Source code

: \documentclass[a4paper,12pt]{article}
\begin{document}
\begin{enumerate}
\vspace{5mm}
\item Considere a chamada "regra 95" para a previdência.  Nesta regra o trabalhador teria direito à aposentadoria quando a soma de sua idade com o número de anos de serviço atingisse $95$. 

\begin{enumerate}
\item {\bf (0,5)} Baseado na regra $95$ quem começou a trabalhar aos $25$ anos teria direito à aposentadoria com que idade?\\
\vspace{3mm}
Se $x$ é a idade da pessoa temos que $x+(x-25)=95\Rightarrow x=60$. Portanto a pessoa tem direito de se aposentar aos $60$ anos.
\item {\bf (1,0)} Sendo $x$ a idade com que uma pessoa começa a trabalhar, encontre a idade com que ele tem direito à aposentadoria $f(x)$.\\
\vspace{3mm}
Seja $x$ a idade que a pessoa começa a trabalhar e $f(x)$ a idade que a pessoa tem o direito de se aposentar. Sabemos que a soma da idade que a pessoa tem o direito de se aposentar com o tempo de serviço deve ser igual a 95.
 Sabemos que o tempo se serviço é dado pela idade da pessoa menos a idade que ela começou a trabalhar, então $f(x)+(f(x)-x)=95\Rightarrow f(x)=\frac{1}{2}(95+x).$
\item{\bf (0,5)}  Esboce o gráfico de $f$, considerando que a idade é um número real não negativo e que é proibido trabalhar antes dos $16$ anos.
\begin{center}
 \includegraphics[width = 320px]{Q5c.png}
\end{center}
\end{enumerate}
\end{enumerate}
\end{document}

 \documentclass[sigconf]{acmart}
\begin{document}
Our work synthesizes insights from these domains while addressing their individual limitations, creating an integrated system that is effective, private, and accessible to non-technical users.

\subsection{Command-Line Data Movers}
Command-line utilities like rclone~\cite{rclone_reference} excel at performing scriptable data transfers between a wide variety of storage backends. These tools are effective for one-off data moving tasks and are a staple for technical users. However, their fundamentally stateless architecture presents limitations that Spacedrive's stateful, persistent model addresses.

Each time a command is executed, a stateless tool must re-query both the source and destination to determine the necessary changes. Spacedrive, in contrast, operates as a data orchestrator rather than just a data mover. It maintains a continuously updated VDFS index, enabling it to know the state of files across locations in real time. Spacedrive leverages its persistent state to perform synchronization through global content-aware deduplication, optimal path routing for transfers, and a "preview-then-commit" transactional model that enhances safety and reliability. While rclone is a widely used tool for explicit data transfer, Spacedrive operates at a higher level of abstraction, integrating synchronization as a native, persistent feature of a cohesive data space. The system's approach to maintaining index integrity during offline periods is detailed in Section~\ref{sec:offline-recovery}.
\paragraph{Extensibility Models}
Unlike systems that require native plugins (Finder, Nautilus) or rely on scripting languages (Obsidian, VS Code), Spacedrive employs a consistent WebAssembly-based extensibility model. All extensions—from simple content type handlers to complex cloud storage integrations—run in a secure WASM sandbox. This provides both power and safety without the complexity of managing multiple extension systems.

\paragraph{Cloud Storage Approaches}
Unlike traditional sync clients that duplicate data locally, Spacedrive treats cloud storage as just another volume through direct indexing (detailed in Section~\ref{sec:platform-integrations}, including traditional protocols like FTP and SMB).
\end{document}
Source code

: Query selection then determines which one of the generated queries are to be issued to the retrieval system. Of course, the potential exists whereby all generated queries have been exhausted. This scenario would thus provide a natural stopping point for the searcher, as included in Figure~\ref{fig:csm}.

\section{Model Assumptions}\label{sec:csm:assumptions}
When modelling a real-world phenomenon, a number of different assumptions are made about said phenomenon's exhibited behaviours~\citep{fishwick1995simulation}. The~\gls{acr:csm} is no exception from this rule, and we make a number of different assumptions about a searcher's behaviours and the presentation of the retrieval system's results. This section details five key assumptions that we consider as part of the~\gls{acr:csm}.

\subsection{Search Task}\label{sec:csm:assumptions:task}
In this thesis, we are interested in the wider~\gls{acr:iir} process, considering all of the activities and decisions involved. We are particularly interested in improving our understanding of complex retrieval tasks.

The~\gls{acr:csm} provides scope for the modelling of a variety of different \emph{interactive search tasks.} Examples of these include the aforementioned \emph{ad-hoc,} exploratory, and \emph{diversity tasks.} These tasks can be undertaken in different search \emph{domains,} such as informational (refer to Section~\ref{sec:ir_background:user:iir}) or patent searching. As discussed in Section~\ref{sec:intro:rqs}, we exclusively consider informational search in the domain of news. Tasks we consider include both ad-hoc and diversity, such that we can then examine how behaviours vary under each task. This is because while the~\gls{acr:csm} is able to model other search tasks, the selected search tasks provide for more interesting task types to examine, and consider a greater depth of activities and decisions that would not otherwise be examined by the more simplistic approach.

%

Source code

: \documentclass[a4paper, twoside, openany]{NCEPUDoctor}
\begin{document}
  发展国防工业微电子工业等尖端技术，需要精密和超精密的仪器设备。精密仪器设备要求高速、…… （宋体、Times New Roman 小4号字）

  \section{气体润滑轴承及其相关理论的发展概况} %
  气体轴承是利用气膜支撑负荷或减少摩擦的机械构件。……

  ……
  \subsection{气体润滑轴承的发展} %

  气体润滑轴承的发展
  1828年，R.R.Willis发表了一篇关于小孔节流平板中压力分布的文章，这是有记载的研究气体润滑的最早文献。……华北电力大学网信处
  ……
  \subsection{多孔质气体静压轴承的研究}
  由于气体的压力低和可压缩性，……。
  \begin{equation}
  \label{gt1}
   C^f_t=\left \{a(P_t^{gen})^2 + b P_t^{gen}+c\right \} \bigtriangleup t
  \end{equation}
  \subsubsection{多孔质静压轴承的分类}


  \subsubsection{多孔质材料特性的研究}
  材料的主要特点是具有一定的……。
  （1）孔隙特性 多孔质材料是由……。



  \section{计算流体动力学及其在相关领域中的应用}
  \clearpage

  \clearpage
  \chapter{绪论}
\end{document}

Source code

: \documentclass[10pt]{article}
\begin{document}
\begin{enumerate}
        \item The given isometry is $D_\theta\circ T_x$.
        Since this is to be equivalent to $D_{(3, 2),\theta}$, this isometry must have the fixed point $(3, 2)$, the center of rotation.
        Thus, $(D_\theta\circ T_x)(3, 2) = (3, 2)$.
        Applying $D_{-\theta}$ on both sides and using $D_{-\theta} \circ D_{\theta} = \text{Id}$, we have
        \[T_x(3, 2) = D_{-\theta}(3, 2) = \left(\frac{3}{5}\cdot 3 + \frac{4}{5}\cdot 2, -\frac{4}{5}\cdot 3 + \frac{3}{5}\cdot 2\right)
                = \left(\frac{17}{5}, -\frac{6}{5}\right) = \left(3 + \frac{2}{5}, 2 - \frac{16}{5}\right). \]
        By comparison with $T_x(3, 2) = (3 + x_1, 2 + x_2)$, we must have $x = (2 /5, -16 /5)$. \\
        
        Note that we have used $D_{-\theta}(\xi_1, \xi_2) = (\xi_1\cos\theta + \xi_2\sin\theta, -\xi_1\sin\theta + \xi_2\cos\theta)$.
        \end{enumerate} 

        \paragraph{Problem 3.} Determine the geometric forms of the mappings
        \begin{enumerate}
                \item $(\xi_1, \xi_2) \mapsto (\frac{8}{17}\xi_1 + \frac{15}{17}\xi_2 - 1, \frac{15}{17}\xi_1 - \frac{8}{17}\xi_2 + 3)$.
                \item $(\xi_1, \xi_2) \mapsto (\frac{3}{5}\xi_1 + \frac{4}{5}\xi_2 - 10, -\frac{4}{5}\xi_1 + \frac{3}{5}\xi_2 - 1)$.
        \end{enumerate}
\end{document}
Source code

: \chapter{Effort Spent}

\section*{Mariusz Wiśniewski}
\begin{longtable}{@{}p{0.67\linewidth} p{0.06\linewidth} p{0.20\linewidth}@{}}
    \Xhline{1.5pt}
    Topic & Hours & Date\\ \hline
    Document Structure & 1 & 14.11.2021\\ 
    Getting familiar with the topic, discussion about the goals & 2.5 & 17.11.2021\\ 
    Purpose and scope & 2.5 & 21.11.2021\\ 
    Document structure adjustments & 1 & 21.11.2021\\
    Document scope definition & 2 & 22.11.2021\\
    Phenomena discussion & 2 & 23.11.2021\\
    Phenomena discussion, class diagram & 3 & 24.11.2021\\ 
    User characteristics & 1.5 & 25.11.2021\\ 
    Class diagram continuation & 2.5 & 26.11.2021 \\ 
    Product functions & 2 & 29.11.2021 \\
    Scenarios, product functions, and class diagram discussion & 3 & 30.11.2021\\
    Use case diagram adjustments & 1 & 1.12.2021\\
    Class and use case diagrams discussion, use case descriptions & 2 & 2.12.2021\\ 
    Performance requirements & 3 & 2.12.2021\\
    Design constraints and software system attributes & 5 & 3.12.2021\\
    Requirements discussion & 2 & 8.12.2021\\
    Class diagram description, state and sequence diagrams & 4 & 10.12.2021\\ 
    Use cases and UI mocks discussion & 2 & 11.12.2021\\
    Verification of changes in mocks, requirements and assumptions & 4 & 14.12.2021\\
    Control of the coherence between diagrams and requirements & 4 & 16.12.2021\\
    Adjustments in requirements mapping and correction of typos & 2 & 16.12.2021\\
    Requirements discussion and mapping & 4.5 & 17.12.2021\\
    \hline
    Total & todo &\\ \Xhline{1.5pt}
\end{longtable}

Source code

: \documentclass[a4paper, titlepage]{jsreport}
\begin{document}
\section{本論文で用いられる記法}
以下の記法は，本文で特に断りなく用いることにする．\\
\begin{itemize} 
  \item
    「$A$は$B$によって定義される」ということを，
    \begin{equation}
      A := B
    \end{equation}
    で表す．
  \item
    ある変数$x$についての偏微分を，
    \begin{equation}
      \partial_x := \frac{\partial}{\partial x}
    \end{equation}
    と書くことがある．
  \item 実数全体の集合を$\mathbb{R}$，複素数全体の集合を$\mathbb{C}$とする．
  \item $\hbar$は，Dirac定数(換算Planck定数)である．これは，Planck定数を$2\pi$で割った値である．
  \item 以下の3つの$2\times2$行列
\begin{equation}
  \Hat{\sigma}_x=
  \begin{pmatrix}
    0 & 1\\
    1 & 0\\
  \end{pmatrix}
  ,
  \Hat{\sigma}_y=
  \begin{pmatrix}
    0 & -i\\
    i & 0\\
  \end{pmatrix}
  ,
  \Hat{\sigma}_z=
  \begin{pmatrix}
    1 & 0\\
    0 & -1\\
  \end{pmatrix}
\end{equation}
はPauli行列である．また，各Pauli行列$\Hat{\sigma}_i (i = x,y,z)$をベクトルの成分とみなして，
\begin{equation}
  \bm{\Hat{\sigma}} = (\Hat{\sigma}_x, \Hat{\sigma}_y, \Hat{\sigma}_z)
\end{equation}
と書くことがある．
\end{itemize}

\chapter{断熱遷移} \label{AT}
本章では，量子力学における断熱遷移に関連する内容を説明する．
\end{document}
● ● ● ● ● ● ●
Task description -
Please copy the lines in the records above between the one holding "When modelling a" and the one holding "In this thesis, we", inclusive, exactly and with no other line.

Solution to the exercise -
When modelling a real-world phenomenon, a number of different assumptions are made about said phenomenon's exhibited behaviours~\citep{fishwick1995simulation}. The~\gls{acr:csm} is no exception from this rule, and we make a number of different assumptions about a searcher's behaviours and the presentation of the retrieval system's results. This section details five key assumptions that we consider as part of the~\gls{acr:csm}.

\subsection{Search Task}\label{sec:csm:assumptions:task}
In this thesis, we are interested in the wider~\gls{acr:iir} process, considering all of the activities and decisions involved. We are particularly interested in improving our understanding of complex retrieval tasks.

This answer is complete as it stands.